To verify the factor structure for the German-language version of the EES, we performed a confirmatory factor analysis (CFA) in R using the package lavaan. Based on the findings by Shuck, Adelson, et al. (2017), we assumed a higher-order factor model (employee engagement) with three sub-factors (emotional engagement, cognitive engagement, behavioral engagement) each consisting of four items (Model A). Additionally, we tested a single-factor model (Model B, employee engagement), a three-factor model with no higher-order factor (Model C; cognitive, emotional, and behavioral engagement), and two different two-factor models (Model D; non-behavioral engagement and behavioral engagement; Model E; non-emotional engagement and emotional engagement). We used the maximum likelihood method (ML) as the estimation method and calculated standard errors based on a bootstrap method (Efron, 1987).

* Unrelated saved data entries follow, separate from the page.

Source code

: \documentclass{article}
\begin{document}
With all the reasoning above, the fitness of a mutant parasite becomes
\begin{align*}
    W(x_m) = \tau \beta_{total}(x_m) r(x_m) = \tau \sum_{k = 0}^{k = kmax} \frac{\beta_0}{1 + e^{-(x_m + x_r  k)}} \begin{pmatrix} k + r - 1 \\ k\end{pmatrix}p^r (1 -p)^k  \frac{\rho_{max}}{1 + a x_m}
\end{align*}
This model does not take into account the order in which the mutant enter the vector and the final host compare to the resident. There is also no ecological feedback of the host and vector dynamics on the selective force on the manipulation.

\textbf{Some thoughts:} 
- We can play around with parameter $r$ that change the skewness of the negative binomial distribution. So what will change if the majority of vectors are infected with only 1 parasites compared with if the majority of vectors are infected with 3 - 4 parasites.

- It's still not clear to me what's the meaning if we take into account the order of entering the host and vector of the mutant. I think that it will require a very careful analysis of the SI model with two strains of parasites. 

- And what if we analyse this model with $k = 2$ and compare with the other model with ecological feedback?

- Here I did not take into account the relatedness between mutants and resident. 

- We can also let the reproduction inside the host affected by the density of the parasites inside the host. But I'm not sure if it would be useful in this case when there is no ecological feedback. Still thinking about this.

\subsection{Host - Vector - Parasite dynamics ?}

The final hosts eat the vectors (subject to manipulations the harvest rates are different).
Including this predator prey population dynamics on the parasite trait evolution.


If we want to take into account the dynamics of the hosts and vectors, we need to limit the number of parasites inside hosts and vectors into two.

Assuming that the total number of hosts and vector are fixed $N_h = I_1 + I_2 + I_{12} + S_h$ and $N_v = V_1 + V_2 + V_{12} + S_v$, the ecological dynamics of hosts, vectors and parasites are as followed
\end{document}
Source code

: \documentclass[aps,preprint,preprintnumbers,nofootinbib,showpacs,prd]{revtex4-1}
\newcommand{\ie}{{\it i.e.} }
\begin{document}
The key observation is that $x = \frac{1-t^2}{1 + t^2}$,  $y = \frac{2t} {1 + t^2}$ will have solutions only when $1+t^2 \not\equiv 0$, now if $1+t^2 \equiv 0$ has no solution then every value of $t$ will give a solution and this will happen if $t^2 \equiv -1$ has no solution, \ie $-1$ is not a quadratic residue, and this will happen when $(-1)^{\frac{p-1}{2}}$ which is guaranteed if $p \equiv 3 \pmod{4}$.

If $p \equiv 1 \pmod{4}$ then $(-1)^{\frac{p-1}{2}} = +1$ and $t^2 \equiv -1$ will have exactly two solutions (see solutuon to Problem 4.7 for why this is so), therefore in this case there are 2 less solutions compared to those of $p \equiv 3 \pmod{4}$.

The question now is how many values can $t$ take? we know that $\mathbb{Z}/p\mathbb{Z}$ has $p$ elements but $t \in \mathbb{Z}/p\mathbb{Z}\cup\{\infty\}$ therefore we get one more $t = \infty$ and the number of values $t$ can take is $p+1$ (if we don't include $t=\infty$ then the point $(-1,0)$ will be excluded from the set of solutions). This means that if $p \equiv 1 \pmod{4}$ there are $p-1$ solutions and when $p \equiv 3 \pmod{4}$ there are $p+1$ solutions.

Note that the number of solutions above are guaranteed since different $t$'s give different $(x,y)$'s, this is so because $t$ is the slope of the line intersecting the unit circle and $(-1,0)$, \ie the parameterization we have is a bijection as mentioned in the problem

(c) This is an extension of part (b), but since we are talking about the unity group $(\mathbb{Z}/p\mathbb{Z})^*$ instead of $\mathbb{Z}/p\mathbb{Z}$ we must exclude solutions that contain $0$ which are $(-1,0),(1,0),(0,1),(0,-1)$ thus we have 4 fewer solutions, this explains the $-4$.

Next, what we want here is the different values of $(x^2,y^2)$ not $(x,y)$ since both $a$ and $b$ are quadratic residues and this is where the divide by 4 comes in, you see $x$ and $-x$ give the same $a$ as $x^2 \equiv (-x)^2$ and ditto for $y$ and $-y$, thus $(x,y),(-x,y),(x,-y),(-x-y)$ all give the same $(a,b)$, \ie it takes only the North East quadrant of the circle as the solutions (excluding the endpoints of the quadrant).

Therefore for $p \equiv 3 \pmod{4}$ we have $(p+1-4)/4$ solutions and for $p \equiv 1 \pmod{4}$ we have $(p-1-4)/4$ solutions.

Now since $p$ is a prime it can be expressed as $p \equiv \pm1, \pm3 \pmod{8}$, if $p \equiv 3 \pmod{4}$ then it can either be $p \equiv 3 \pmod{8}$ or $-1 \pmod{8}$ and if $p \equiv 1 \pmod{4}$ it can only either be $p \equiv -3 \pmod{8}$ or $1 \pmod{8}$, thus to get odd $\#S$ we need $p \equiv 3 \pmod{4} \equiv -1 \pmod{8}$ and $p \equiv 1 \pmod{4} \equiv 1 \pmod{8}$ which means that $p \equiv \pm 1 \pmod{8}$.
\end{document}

To assess the model fit, we used the following five indices: chi-square/df ratio (χ2/df), Tucker-Lewis Index (TLI), Comparative Fit Index (CFI), Root-Mean-Square-Error of Approximation (RMSEA), and Standardized Root-Mean-Square-Residual (SRMR). The χ2 test verifies the assumption that the specified model fits well with the observed data. A rejection of the null hypothesis is equivalent to a rejection of the model. However, the χ2 test is strongly dependent on samples, meaning that even minimal misspecifications become significant with increasing sample size. Therefore, the rule of thumb applies, specifically that the ratio of χ2 value to its degrees of freedom should be less than, or equal to, 2.5 (Baumgartner & Homburg, 1993). The RMSEA is less affected by sample size. According to Brown (2015), a value smaller than 0.05 indicates a good model fit and values above 0.1 are not acceptable. The SRMR is defined as the standardized difference between the observed correlation and the predicted correlation. The SRMR should not exceed the 0.8 threshold. The CFI and TLI compare the target model with a more restrictive model. The incremental fit thresholds to assume a model fit are values ≥ 0.9 (Brown, 2015).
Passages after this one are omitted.